# THE PROBLEM
A line belongs in the answer if it contains "string"; copy every such line from the entries below.

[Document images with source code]
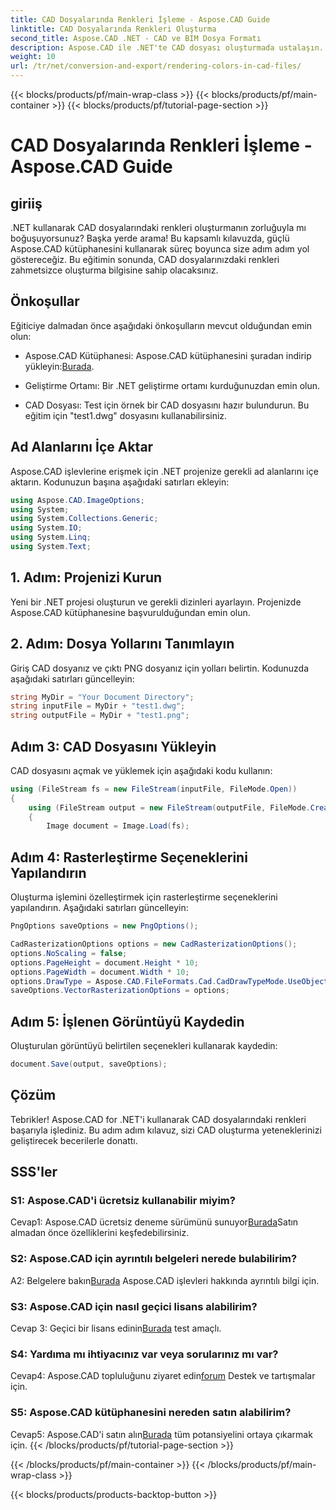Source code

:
```yaml
---
title: CAD Dosyalarında Renkleri İşleme - Aspose.CAD Guide
linktitle: CAD Dosyalarında Renkleri Oluşturma
second_title: Aspose.CAD .NET - CAD ve BIM Dosya Formatı
description: Aspose.CAD ile .NET'te CAD dosyası oluşturmada ustalaşın. Canlı renkler için adım adım kılavuzumuzu izleyin.
weight: 10
url: /tr/net/conversion-and-export/rendering-colors-in-cad-files/
---
```


{{< blocks/products/pf/main-wrap-class >}}
{{< blocks/products/pf/main-container >}}
{{< blocks/products/pf/tutorial-page-section >}}

# CAD Dosyalarında Renkleri İşleme - Aspose.CAD Guide

## giriiş

.NET kullanarak CAD dosyalarındaki renkleri oluşturmanın zorluğuyla mı boğuşuyorsunuz? Başka yerde arama! Bu kapsamlı kılavuzda, güçlü Aspose.CAD kütüphanesini kullanarak süreç boyunca size adım adım yol göstereceğiz. Bu eğitimin sonunda, CAD dosyalarınızdaki renkleri zahmetsizce oluşturma bilgisine sahip olacaksınız.

## Önkoşullar

Eğiticiye dalmadan önce aşağıdaki önkoşulların mevcut olduğundan emin olun:

-  Aspose.CAD Kütüphanesi: Aspose.CAD kütüphanesini şuradan indirip yükleyin:[Burada](https://releases.aspose.com/cad/net/).

- Geliştirme Ortamı: Bir .NET geliştirme ortamı kurduğunuzdan emin olun.

- CAD Dosyası: Test için örnek bir CAD dosyasını hazır bulundurun. Bu eğitim için "test1.dwg" dosyasını kullanabilirsiniz.

## Ad Alanlarını İçe Aktar

Aspose.CAD işlevlerine erişmek için .NET projenize gerekli ad alanlarını içe aktarın. Kodunuzun başına aşağıdaki satırları ekleyin:

```csharp
using Aspose.CAD.ImageOptions;
using System;
using System.Collections.Generic;
using System.IO;
using System.Linq;
using System.Text;
```

## 1. Adım: Projenizi Kurun

Yeni bir .NET projesi oluşturun ve gerekli dizinleri ayarlayın. Projenizde Aspose.CAD kütüphanesine başvurulduğundan emin olun.

## 2. Adım: Dosya Yollarını Tanımlayın

Giriş CAD dosyanız ve çıktı PNG dosyanız için yolları belirtin. Kodunuzda aşağıdaki satırları güncelleyin:

```csharp
string MyDir = "Your Document Directory";
string inputFile = MyDir + "test1.dwg";
string outputFile = MyDir + "test1.png";
```

## Adım 3: CAD Dosyasını Yükleyin

CAD dosyasını açmak ve yüklemek için aşağıdaki kodu kullanın:

```csharp
using (FileStream fs = new FileStream(inputFile, FileMode.Open))
{
    using (FileStream output = new FileStream(outputFile, FileMode.Create))
    {
        Image document = Image.Load(fs);
```

## Adım 4: Rasterleştirme Seçeneklerini Yapılandırın

Oluşturma işlemini özelleştirmek için rasterleştirme seçeneklerini yapılandırın. Aşağıdaki satırları güncelleyin:

```csharp
PngOptions saveOptions = new PngOptions();

CadRasterizationOptions options = new CadRasterizationOptions();
options.NoScaling = false;
options.PageHeight = document.Height * 10;
options.PageWidth = document.Width * 10;
options.DrawType = Aspose.CAD.FileFormats.Cad.CadDrawTypeMode.UseObjectColor;
saveOptions.VectorRasterizationOptions = options;
```

## Adım 5: İşlenen Görüntüyü Kaydedin

Oluşturulan görüntüyü belirtilen seçenekleri kullanarak kaydedin:

```csharp
document.Save(output, saveOptions);
```

## Çözüm

Tebrikler! Aspose.CAD for .NET'i kullanarak CAD dosyalarındaki renkleri başarıyla işlediniz. Bu adım adım kılavuz, sizi CAD oluşturma yeteneklerinizi geliştirecek becerilerle donattı.

## SSS'ler

### S1: Aspose.CAD'i ücretsiz kullanabilir miyim?

 Cevap1: Aspose.CAD ücretsiz deneme sürümünü sunuyor[Burada](https://releases.aspose.com/)Satın almadan önce özelliklerini keşfedebilirsiniz.

### S2: Aspose.CAD için ayrıntılı belgeleri nerede bulabilirim?

 A2: Belgelere bakın[Burada](https://reference.aspose.com/cad/net/) Aspose.CAD işlevleri hakkında ayrıntılı bilgi için.

### S3: Aspose.CAD için nasıl geçici lisans alabilirim?

 Cevap 3: Geçici bir lisans edinin[Burada](https://purchase.aspose.com/temporary-license/) test amaçlı.

### S4: Yardıma mı ihtiyacınız var veya sorularınız mı var?

 Cevap4: Aspose.CAD topluluğunu ziyaret edin[forum](https://forum.aspose.com/c/cad/19) Destek ve tartışmalar için.

### S5: Aspose.CAD kütüphanesini nereden satın alabilirim?

 Cevap5: Aspose.CAD'i satın alın[Burada](https://purchase.aspose.com/buy) tüm potansiyelini ortaya çıkarmak için.
{{< /blocks/products/pf/tutorial-page-section >}}

{{< /blocks/products/pf/main-container >}}
{{< /blocks/products/pf/main-wrap-class >}}

{{< blocks/products/products-backtop-button >}}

# RESPONSE BOX
string MyDir = "Your Document Directory";
string inputFile = MyDir + "test1.dwg";
string outputFile = MyDir + "test1.png";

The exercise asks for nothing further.